– Senior Researcher, KI Research Institiute, Kfar Malal, Israel
Background: Large datasets of adverse drug effects (ADEs) typically attain their size by relying on automatic, or semi-automatic, methods for generation. Naturally, this often comes with a compromise on the precision of the generated data. Hence, one would like experts to curate such datasets, but this often grows costly and time consuming the larger the dataset is. Alternatively, laypersons with access to the internet may search for corroboration of listed ADEs, using resources such as Wikipedia. Importantly, Wikipedia integrates knowledge from numerous online resources, including commercial ones, like drugs.com.

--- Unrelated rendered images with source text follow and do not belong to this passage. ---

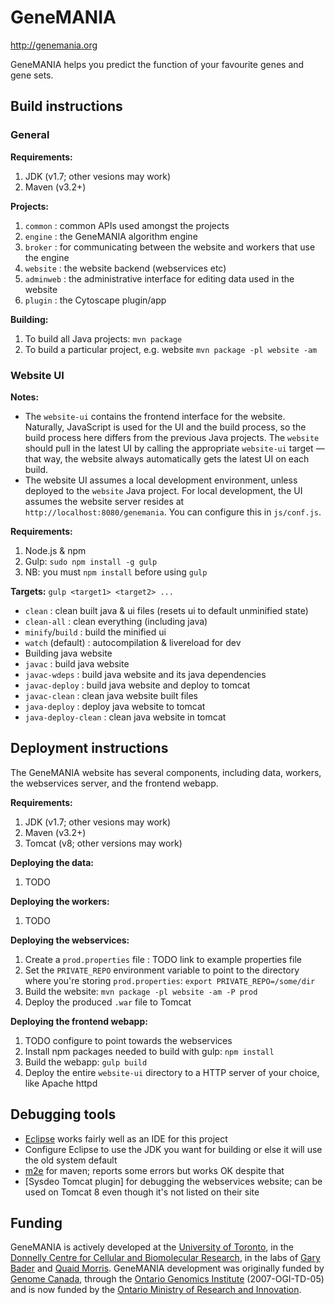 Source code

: GeneMANIA
=========

http://genemania.org

GeneMANIA helps you predict the function of your favourite genes and gene sets.


## Build instructions

### General

**Requirements:**
 1. JDK (v1.7; other vesions may work)
 1. Maven (v3.2+)

**Projects:**
 1. `common` : common APIs used amongst the projects
 1. `engine` : the GeneMANIA algorithm engine
 1. `broker` : for communicating between the website and workers that use the engine
 1. `website` : the website backend (webservices etc)
 1. `adminweb` : the administrative interface for editing data used in the website
 1. `plugin` : the Cytoscape plugin/app

**Building:**
 1. To build all Java projects: `mvn package`
 1. To build a particular project, e.g. website `mvn package -pl website -am`

### Website UI

**Notes:**
 * The `website-ui` contains the frontend interface for the website.  Naturally, JavaScript is used for the UI and the build process, so the build process here differs from the previous Java projects.  The `website` should pull in the latest UI by calling the appropriate `website-ui` target &mdash; that way, the website always automatically gets the latest UI on each build.
 * The website UI assumes a local development environment, unless deployed to the `website` Java project.  For local development, the UI assumes the website server resides at `http://localhost:8080/genemania`.  You can configure this in `js/conf.js`.

**Requirements:**
 1. Node.js & npm
 1. Gulp: `sudo npm install -g gulp`
 1. NB: you must `npm install` before using `gulp`

**Targets:** `gulp <target1> <target2> ...`
 * `clean` : clean built java & ui files (resets ui to default unminified state)
 * `clean-all` : clean everything (including java)
 * `minify`/`build` : build the minified ui
 * `watch` (default) : autocompilation & livereload for dev
 * Building java website
  * `javac` : build java website
  * `javac-wdeps` : build java website and its java dependencies
  * `javac-deploy` : build java website and deploy to tomcat
  * `javac-clean` : clean java website built files
  * `java-deploy` : deploy java website to tomcat
  * `java-deploy-clean` : clean java website in tomcat


## Deployment instructions

The GeneMANIA website has several components, including data, workers, the webservices server, and the frontend webapp.

**Requirements:**
 1. JDK (v1.7; other vesions may work)
 1. Maven (v3.2+)
 1. Tomcat (v8; other versions may work)

**Deploying the data:**
 1. TODO

**Deploying the workers:**
 1. TODO

**Deploying the webservices:**
 1. Create a `prod.properties` file : TODO link to example properties file
 1. Set the `PRIVATE_REPO` environment variable to point to the directory where you're storing `prod.properties`: `export PRIVATE_REPO=/some/dir`
 1. Build the website: `mvn package -pl website -am -P prod`
 1. Deploy the produced `.war` file to Tomcat

**Deploying the frontend webapp:**
 1. TODO configure to point towards the webservices
 1. Install npm packages needed to build with gulp: `npm install`
 1. Build the webapp: `gulp build`
 1. Deploy the entire `website-ui` directory to a HTTP server of your choice, like Apache httpd



## Debugging tools

* [Eclipse](https://www.eclipse.org) works fairly well as an IDE for this project
 * Configure Eclipse to use the JDK you want for building or else it will use the old system default
 * [m2e](https://www.eclipse.org/m2e/) for maven; reports some errors but works OK despite that
 * [Sysdeo Tomcat plugin] for debugging the webservices website; can be used on Tomcat 8 even though it's not listed on their site


## Funding

GeneMANIA is actively developed at the [University of Toronto](http://www.utoronto.ca/), in the [Donnelly Centre for Cellular and Biomolecular Research](http://www.thedonnellycentre.utoronto.ca/), in the labs of [Gary Bader](http://www.baderlab.org/) and [Quaid Morris](http://morrislab.med.utoronto.ca/).  GeneMANIA development was originally funded by [Genome Canada](http://www.genomecanada.ca/), through the [Ontario Genomics Institute](http://www.ontariogenomics.ca/) (2007-OGI-TD-05) and is now funded by the [Ontario Ministry of Research and Innovation](http://www.mri.gov.on.ca/english/programs/orf/gl2/program.asp).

Objectives: Here we suggest automating this hypothetical curation process – that is, to augment the automatic extraction of ADEs by an automatic curation step based on the knowledge accumulated in Wikipedia.
Methods: To curate a dataset of ADEs, we suggest retrieving the Wikipedia page associated with each drug, and checking whether its listed ADEs appear in the sections describing adverse effects. We further label ADEs as common or rare according to their frequency as indicated in the drug’s Wikipedia page. Drug indications, typically described in the opening paragraph of the page, can be similarly identified, and then filtered out.

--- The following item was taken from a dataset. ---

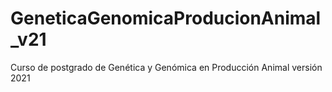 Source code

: # GeneticaGenomicaProducionAnimal_v21
Curso de postgrado de Genética y Genómica en Producción Animal versión 2021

Results: We use the suggested method to curate two large ADE datasets (SIDER and OFFSIDES) and compare the “distilled” results to two small, handcrafted ADE datasets, which we consider as the “gold standard”. We show that the distilled datasets have a much higher precision relative to their originating ones, suggesting that the corroborations automatically found in Wikipedia indeed tend to highlight ADEs of interest.

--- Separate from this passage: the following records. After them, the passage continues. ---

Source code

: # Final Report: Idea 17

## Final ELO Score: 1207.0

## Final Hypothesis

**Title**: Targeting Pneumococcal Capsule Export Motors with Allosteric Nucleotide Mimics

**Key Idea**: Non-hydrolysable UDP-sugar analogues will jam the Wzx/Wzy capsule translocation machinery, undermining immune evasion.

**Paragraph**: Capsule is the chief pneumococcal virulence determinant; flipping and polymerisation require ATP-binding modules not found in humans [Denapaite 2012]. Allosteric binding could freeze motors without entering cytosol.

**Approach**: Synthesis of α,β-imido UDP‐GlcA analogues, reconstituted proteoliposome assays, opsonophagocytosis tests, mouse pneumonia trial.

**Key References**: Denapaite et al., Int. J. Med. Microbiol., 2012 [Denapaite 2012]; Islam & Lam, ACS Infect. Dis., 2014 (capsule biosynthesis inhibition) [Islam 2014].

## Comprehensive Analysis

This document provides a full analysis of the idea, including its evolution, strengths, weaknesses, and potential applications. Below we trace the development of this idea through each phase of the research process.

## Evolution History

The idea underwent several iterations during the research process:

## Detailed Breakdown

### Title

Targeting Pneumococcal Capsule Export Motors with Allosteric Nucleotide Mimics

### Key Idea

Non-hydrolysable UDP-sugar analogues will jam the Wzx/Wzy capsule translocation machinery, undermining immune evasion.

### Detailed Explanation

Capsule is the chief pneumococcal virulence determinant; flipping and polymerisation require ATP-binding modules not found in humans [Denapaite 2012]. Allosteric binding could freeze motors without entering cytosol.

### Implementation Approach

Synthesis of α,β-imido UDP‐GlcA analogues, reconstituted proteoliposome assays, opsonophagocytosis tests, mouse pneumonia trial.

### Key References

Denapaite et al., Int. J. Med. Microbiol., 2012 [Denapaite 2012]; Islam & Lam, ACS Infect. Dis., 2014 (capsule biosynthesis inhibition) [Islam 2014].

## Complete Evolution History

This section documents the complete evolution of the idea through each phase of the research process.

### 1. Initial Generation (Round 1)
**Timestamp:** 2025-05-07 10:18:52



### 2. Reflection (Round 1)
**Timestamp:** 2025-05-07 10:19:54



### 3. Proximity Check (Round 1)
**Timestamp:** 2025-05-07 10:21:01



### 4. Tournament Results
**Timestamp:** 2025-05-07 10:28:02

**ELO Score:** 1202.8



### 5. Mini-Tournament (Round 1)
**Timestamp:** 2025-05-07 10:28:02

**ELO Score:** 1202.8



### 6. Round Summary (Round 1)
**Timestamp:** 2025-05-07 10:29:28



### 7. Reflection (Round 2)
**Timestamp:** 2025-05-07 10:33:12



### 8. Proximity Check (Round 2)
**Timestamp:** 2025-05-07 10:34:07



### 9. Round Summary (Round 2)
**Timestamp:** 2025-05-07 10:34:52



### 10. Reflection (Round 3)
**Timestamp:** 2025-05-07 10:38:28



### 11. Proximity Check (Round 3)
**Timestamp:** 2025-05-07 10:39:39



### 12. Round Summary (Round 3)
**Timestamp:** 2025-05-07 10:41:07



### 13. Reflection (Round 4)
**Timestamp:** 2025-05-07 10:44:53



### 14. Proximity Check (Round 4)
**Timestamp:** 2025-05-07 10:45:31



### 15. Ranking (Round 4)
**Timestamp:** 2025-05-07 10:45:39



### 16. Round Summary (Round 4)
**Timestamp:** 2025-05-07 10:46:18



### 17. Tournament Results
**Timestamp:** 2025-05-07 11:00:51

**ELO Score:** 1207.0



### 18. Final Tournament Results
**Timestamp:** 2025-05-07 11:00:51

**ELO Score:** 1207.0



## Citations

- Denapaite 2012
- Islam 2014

Conclusions: Algorithms which aim to infer drug-ADE relations – for example, from electronic health records (EHRs) – should at the very least be able to identify the “clear cut” cases. Moreover, in many contexts it is unrealistic for them to correctly identify rare ADEs, and trying to do so may lead to inaccurate conclusions about their quality. The high-precision benchmark constructed herein may therefore be a valuable resource for the evaluation of such algorithms. Methodologically, the task of identifying the adverse effects of drugs and vaccines from EHRs are essentially the same, and so this benchmark could be useful in calibrating and evaluating algorithms designed with both goals in mind. A similar approach may be applied to related tasks, such as identifying drug contraindications.